((
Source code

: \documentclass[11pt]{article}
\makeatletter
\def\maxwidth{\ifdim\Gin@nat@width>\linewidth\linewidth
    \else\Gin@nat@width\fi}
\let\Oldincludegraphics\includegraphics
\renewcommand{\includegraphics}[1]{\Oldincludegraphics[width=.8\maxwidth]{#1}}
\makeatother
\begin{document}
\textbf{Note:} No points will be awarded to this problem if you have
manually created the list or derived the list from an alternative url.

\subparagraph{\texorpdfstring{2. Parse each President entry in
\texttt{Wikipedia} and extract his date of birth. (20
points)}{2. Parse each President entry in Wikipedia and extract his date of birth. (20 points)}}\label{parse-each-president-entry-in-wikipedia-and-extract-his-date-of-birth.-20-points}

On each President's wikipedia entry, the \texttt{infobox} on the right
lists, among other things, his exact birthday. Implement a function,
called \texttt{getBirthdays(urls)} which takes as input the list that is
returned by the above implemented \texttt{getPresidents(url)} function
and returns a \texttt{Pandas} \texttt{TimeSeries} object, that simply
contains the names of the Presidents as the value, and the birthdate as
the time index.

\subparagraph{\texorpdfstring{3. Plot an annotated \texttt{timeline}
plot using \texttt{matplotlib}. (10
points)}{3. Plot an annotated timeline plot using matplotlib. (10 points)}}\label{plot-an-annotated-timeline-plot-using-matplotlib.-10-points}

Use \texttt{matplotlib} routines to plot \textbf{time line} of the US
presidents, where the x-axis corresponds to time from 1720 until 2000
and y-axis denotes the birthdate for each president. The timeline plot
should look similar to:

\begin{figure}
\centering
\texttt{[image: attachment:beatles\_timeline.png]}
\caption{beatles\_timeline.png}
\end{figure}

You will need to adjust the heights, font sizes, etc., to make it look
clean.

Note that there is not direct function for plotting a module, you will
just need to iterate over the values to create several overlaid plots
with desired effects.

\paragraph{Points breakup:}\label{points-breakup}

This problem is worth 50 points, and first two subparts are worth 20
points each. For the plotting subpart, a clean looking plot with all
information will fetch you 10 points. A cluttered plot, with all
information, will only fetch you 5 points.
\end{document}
))
WORK INSTRUCTIONS =
Return all lines of the material that have "with" in them.

TASK ANSWER =
with desired effects.
points each. For the plotting subpart, a clean looking plot with all
information will fetch you 10 points. A cluttered plot, with all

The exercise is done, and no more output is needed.